Creating a distribution package

Distribution Packages are archives that can be uploaded to a package index such as pypi.org and installed with pip.

Structure

A minimal distribution package can look like this, for example:

dataprep
├── pyproject.toml
└── src
    └── dataprep
        ├── __init__.py
        └── loaders.py

pyproject.toml

PEP 517 and PEP 518 brought extensible build backends, isolated builds and pyproject.toml in TOML format.

Among other things, pyproject.toml tells pip and build which backend tool to use to build distribution packages for your project. You can choose from a number of backends, though this tutorial uses hatchling by default.
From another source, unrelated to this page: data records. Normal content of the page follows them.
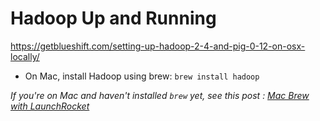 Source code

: # Hadoop Up and Running

https://getblueshift.com/setting-up-hadoop-2-4-and-pig-0-12-on-osx-locally/

- On Mac, install Hadoop using brew: `brew install hadoop`

*If you're on Mac and haven't installed `brew` yet, see this post : [Mac Brew with LaunchRocket](../../../tech/mac_brew_with_launchrocket.md)* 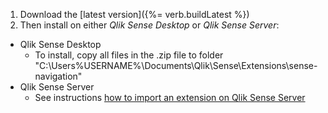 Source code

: 1. Download the [latest version]({%= verb.buildLatest %})
2. Then install on either *Qlik Sense Desktop* or *Qlik Sense Server*:

* Qlik Sense Desktop
	* To install, copy all files in the .zip file to folder "C:\Users\%USERNAME%\Documents\Qlik\Sense\Extensions\sense-navigation"
* Qlik Sense Server
	* See instructions [how to import an extension on Qlik Sense Server](http://help.qlik.com/sense/2.0/en-US/online/#../Subsystems/ManagementConsole/Content/import-extensions.htm)

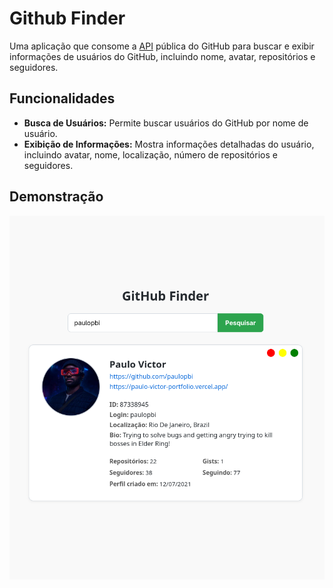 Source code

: # Github Finder

Uma aplicação que consome a [API](https://docs.github.com/en/rest) pública do GitHub para buscar e exibir informações de usuários do GitHub, incluindo nome, avatar, repositórios e seguidores.

## Funcionalidades

- **Busca de Usuários:** Permite buscar usuários do GitHub por nome de usuário.
- **Exibição de Informações:** Mostra informações detalhadas do usuário, incluindo avatar, nome, localização, número de repositórios e seguidores.

## Demonstração

<p align="center">
  <img src="./assets/demo.png" alt="Demonstração do Projeto" />
</p>
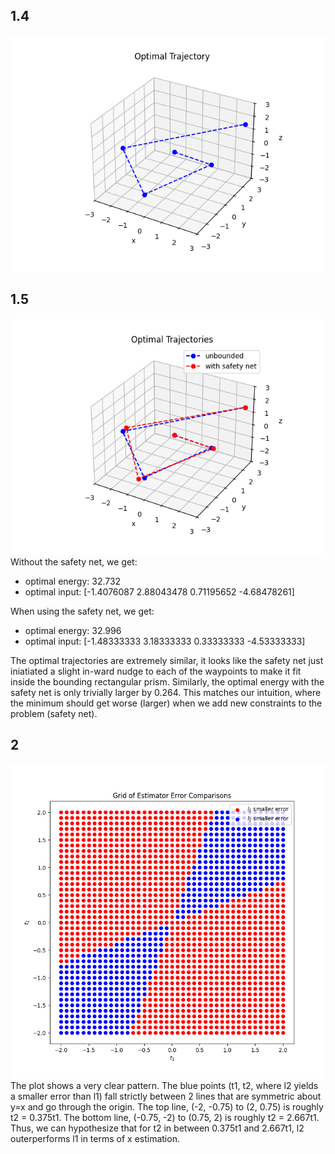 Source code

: ## 1.4

![img](traj1.png)

<div style="page-break-after: always;"></div>

## 1.5

![img](traj12.png)
Without the safety net, we get:

- optimal energy: 32.732
- optimal input: [-1.4076087 2.88043478 0.71195652 -4.68478261]

When using the safety net, we get:

- optimal energy: 32.996
- optimal input:
  [-1.48333333 3.18333333 0.33333333 -4.53333333]

The optimal trajectories are extremely similar, it looks like the safety net just iniatiated a slight in-ward nudge to each of the waypoints to make it fit inside the bounding rectangular prism. Similarly, the optimal energy with the safety net is only trivially larger by 0.264. This matches our intuition, where the minimum should get worse (larger) when we add new constraints to the problem (safety net).

<div style="page-break-after: always;"></div>

## 2

![img](grid.png)
The plot shows a very clear pattern.
The blue points (t1, t2, where l2 yields a smaller error than l1) fall strictly between 2 lines that are symmetric about y=x and go through the origin.
The top line, (-2, -0.75) to (2, 0.75) is roughly t2 = 0.375t1.
The bottom line, (-0.75, -2) to (0.75, 2) is roughly t2 = 2.667t1.
Thus, we can hypothesize that for t2 in between 0.375t1 and 2.667t1, l2 outerperforms l1 in terms of x estimation.
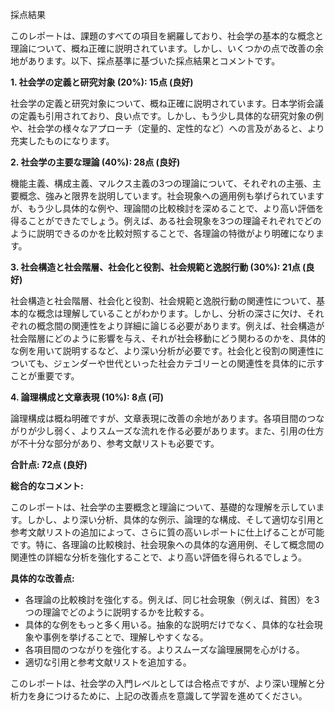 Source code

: 採点結果

このレポートは、課題のすべての項目を網羅しており、社会学の基本的な概念と理論について、概ね正確に説明されています。しかし、いくつかの点で改善の余地があります。以下、採点基準に基づいた採点結果とコメントです。


**1. 社会学の定義と研究対象 (20%): 15点 (良好)**

社会学の定義と研究対象について、概ね正確に説明されています。日本学術会議の定義も引用されており、良い点です。しかし、もう少し具体的な研究対象の例や、社会学の様々なアプローチ（定量的、定性的など）への言及があると、より充実したものになります。


**2. 社会学の主要な理論 (40%): 28点 (良好)**

機能主義、構成主義、マルクス主義の3つの理論について、それぞれの主張、主要概念、強みと限界を説明しています。社会現象への適用例も挙げられていますが、もう少し具体的な例や、理論間の比較検討を深めることで、より高い評価を得ることができたでしょう。例えば、ある社会現象を3つの理論それぞれでどのように説明できるのかを比較対照することで、各理論の特徴がより明確になります。


**3. 社会構造と社会階層、社会化と役割、社会規範と逸脱行動 (30%): 21点 (良好)**

社会構造と社会階層、社会化と役割、社会規範と逸脱行動の関連性について、基本的な概念は理解していることがわかります。しかし、分析の深さに欠け、それぞれの概念間の関連性をより詳細に論じる必要があります。例えば、社会構造が社会階層にどのように影響を与え、それが社会移動にどう関わるのかを、具体的な例を用いて説明するなど、より深い分析が必要です。社会化と役割の関連性についても、ジェンダーや世代といった社会カテゴリーとの関連性を具体的に示すことが重要です。


**4. 論理構成と文章表現 (10%): 8点 (可)**

論理構成は概ね明確ですが、文章表現に改善の余地があります。各項目間のつながりが少し弱く、よりスムーズな流れを作る必要があります。また、引用の仕方が不十分な部分があり、参考文献リストも必要です。


**合計点: 72点 (良好)**

**総合的なコメント:**

このレポートは、社会学の主要概念と理論について、基礎的な理解を示しています。しかし、より深い分析、具体的な例示、論理的な構成、そして適切な引用と参考文献リストの追加によって、さらに質の高いレポートに仕上げることが可能です。特に、各理論の比較検討、社会現象への具体的な適用例、そして概念間の関連性の詳細な分析を強化することで、より高い評価を得られるでしょう。


**具体的な改善点:**

* 各理論の比較検討を強化する。例えば、同じ社会現象（例えば、貧困）を3つの理論でどのように説明するかを比較する。
* 具体的な例をもっと多く用いる。抽象的な説明だけでなく、具体的な社会現象や事例を挙げることで、理解しやすくなる。
* 各項目間のつながりを強化する。よりスムーズな論理展開を心がける。
* 適切な引用と参考文献リストを追加する。


このレポートは、社会学の入門レベルとしては合格点ですが、より深い理解と分析力を身につけるために、上記の改善点を意識して学習を進めてください。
A minimal yet functional dataprep/pyproject.toml file will then look like this, for example:

1[build-system]
2requires = ["hatchling"]
3build-backend = "hatchling.build"
build-system

defines a section describing the build system

requires

defines a list of dependencies that must be installed for the build system to work, in our case hatchling.

Note

Dependency version numbers should usually be written in the requirements.txt file, not here.

build-backend

identifies the entry point for the build-backend object as a dotted path. The hatchling backend object is available under hatchling.build.

Note

However, for Python packages that contain binary extensions with Cython, C, C++, Fortran or Rust, the hatchling backend is not suitable. One of the following backends should be used here:

But thatr’s not all – there are other backends:

Note

With validate-pyproject you can check your pyproject.toml file.

See also

If you want to look at alternatives to hatchling:

Metadata

In pyproject.toml you can also specify metadata for your package, such as:

 5[project]
 6name = "dataprep"
 7version = "0.1.0"
 8authors = [
 9  { name="Veit Schiele", email="veit@cusy.io" },
10]
11description = "A small dataprep package"
12readme = "README.rst"
13requires-python = ">=3.7"
14classifiers = [
15    "Programming Language :: Python :: 3",
16    "License :: OSI Approved :: BSD License",
17    "Operating System :: OS Independent",
18]
19dependencies = [
20    "pandas",
21]
22
23[project.urls]
24"Homepage" = "https://github.com/veit/dataprep"
25"Bug Tracker" = "https://github.com/veit/dataprep/issues"
name

is the distribution name of your package. This can be any name as long as it contains only letters, numbers, ., _ and -. It should also not already be assigned on the Python Package Index (PyPI).

version

is the version of the package.

In our example, the version number has been set statically. However, there is also the possibility to specify the version dynamically, for example by a file:

[project]
...
dynamic = ["version"]
[tool.hatch.version]
path = "src/dataprep/__about__.py"

The default pattern looks for a variable called __version__ or VERSION, which contains the version, optionally preceded by the lower case letter v. The default pattern is based on PEP 440.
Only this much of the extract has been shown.